GOLD PRICE NEWS – The gold price rebounded in the late morning session, recovering most of its daily losses that sent the price of gold briefly trading under the $1,240 level. The gold price fell after the U.S. Labor Department reported a net loss of 54,000 jobs in the month of August, boosting the unemployment rate by one-tenth of one percent to 9.6%. The gold price ended the day at $1,246.94, down $4.24, off a fraction from its previous close.
Gold stocks were mixed, with the Market Vectors Gold Miners ETF (GDX) edging higher by $0.05 to $53.62. San Gold (SGR.TSXV) reported an updated Rice Lake resource estimate of 2.47 million tons at 11.7 g/t gold in the measured and indicated category and 6.21 million tons at 9.9 g/t gold in the inferred category.
Tonnage in the indicated category increased significantly at San Gold’s 007 Zone to 305,240 tons due to a high level of drilling activity during the first half of 2010 in order to upgrade from the inferred category. Exploration and definition drilling as well as initial development will continue throughout the last half of 2010. Shares of San Gold have rallied 26% over the past 52 weeks.
Recent history has taught us that bearish news for the economy is bullish for the gold price, as the price of gold climbed 5.6% in the month of August while a steady stream of news and data showed the U.S. economy slowing to a crawl. So this morning, when investors socked it to the gold price and pushed stocks higher in the minutes after the Labor Department report, many gold price observers were left scratching their heads.
But it could be that investors came away with a glass-half-full mindset after the unemployment report, since the consensus estimate of losses in August was forecasted at a much higher 100,000 jobs. Consequently, not-as-bad-as-expected news was good news, for today anyway, as investors proceeded to hit the gold price in favor of stocks. But as the gold price consolidated around the $1,240 level, buyers returned and sent the price of gold back up toward $1,250.
With the major market indices oscillating in a fairly defined trading range over the past couple months, it could be that even a scrap of not-as-bad news with respect to the unemployment picture was just enough to spark a market that was already technically ripe to continue to rebound from the lows it posted in the last days of August. But investors cannot ignore the fact that the unemployment situation continues to move in the wrong direction, and with it goes consumer confidence, consumer spending, and ultimately business activity and investment.
Despite the ineffectiveness of unprecedented fiscal and monetary policy to keep the economic recovery going, there are calls within Congress, the Administration and the Fed to do more of the same – more stimulus, more easy money, more quantitative easing. While evidence of any positive impact made by these programs on economic growth is scarce or questionable, the toll such policies are taking on the value of currencies around the world is unmistakable. The printing of money in the guise of quantitative easing dilutes a currency’s value, adding nothing to wealth or productive capacity, and hurting those who save.

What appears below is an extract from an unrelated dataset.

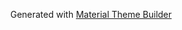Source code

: <p align="center">
    Generated with <a href="https://material-foundation.github.io/material-theme-builder/">Material Theme Builder</a>
</p>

Which is why investors – and a growing number of central banks of countries with export economies – are accumulating gold and assets with exposure to the gold price. Recently Dennis Gartman , publisher of The Gartman Letter, pronounced gold the world’s third reserve currency, after the U.S. dollar and the euro. While it is not actually the third largest asset held as reserves in central banks, Gartman was referring, in a demonstrable way, to gold’s emergence as a currency in its own right. As government debt increases and money supplies swell, the gold price is one of the few assets investors can turn to preserve their wealth.